Input:
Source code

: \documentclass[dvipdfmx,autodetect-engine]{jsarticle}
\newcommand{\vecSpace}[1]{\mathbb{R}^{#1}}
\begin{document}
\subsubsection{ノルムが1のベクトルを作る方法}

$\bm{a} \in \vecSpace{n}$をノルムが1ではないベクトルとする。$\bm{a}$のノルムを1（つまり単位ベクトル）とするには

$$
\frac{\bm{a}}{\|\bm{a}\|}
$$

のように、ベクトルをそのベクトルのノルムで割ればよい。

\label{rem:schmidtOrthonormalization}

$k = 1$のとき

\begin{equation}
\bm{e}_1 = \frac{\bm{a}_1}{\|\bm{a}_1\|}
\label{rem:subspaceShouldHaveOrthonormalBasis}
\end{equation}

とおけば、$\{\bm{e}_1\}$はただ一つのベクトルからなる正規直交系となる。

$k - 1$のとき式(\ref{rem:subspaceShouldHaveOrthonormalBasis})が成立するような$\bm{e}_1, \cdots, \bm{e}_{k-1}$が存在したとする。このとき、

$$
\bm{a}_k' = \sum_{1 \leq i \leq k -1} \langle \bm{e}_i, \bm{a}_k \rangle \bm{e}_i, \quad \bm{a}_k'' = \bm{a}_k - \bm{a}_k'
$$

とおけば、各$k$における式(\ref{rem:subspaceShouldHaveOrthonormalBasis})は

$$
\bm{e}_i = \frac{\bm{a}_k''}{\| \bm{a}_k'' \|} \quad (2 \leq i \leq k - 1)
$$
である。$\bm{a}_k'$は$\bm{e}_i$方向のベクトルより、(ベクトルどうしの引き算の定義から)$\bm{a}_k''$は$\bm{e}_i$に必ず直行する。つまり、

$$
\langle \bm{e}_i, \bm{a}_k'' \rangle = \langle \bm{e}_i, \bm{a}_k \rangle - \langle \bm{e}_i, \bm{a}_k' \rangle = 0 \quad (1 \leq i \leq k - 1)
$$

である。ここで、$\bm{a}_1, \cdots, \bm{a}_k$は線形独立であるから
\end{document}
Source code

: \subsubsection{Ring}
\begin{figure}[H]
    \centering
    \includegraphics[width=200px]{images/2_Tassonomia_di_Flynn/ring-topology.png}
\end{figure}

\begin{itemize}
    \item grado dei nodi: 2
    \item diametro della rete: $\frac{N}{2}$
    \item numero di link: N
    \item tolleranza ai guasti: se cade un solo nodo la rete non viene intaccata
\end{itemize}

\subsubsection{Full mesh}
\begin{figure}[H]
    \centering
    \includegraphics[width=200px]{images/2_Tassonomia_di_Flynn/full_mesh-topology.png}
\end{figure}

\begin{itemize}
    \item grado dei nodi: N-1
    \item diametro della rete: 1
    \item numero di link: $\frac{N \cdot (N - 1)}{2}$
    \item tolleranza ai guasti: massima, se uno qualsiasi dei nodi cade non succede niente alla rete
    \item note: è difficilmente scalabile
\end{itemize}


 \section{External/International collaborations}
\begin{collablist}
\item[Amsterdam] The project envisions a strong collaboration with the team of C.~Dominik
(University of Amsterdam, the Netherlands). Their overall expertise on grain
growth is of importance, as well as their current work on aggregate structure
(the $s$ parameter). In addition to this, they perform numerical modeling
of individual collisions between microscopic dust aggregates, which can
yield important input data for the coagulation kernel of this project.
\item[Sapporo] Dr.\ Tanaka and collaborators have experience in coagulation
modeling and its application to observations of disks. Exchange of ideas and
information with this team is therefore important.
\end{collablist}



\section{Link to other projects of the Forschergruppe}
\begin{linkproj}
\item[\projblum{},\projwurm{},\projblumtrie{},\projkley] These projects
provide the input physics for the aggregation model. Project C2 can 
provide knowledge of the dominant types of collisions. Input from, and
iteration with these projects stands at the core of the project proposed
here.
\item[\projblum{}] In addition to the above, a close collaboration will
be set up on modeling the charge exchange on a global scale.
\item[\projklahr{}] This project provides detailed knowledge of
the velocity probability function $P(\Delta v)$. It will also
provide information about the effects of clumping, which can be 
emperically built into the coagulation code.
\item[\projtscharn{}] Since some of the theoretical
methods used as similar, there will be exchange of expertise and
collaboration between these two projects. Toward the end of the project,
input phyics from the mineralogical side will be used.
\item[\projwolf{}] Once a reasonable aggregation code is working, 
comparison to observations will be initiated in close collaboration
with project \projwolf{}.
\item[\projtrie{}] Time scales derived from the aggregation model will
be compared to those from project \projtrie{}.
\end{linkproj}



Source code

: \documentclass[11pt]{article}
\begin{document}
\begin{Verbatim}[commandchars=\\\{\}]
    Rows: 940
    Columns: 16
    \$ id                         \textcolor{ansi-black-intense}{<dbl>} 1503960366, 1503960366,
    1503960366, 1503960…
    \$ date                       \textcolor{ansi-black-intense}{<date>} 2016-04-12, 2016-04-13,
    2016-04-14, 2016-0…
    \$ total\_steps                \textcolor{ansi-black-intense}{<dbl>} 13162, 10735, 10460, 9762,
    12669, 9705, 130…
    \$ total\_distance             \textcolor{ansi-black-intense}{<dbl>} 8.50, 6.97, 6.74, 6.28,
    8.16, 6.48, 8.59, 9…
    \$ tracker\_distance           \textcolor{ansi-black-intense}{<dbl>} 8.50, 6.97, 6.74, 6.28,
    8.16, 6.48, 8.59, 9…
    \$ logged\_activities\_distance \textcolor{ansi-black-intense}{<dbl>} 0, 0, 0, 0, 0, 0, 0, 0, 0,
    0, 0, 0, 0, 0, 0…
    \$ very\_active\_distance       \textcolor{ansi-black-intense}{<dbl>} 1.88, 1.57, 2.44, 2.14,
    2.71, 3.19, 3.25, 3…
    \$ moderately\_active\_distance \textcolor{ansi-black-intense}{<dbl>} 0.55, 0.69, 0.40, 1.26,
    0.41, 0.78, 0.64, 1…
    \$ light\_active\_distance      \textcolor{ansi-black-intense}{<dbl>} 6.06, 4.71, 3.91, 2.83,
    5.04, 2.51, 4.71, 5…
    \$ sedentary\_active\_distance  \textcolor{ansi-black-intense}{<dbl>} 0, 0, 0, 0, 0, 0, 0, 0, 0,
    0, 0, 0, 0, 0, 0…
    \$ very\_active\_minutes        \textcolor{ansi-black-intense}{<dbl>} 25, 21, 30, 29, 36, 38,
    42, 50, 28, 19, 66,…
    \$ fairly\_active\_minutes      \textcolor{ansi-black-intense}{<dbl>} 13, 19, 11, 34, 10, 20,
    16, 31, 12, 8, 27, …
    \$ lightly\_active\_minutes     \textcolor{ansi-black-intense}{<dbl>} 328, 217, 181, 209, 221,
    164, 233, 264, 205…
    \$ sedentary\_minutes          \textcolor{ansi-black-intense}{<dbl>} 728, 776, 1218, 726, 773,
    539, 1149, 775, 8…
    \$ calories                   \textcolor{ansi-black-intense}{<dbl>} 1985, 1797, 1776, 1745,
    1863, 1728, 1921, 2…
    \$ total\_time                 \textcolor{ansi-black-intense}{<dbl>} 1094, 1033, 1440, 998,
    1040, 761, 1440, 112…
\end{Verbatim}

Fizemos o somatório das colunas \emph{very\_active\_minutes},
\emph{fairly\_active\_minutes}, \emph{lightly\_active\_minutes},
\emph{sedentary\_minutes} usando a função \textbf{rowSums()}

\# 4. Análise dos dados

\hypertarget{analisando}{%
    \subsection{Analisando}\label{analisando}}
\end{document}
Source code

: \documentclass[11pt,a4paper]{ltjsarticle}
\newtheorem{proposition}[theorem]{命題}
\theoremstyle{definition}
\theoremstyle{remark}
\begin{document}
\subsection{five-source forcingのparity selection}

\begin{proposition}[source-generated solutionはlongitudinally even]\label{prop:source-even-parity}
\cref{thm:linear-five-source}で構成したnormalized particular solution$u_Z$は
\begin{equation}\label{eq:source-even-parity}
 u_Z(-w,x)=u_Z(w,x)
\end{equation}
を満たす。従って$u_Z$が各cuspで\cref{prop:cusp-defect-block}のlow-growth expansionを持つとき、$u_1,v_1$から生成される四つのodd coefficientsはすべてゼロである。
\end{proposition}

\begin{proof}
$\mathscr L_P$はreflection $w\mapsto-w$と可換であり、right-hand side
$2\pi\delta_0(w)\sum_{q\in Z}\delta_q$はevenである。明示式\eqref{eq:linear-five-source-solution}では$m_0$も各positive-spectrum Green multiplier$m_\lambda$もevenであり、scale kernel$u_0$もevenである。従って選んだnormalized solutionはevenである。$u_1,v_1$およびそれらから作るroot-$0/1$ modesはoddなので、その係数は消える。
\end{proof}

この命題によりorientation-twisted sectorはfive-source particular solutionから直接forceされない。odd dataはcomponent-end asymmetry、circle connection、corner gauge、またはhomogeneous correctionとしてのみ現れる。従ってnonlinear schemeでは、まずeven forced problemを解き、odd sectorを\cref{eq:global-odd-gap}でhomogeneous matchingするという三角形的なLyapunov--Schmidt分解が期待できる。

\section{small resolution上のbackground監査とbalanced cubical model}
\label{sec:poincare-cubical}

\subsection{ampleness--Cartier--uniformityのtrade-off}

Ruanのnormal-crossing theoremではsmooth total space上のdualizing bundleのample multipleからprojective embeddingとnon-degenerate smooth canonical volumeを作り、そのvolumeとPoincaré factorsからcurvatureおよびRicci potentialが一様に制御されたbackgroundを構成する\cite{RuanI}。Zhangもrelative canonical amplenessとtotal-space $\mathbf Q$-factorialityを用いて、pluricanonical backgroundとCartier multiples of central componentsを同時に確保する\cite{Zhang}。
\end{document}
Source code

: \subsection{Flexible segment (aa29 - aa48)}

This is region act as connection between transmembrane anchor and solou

Exercise brief:
In the preceding records, how many lines include the word "sedentary"? Reply with the number only.

Result of this task:
3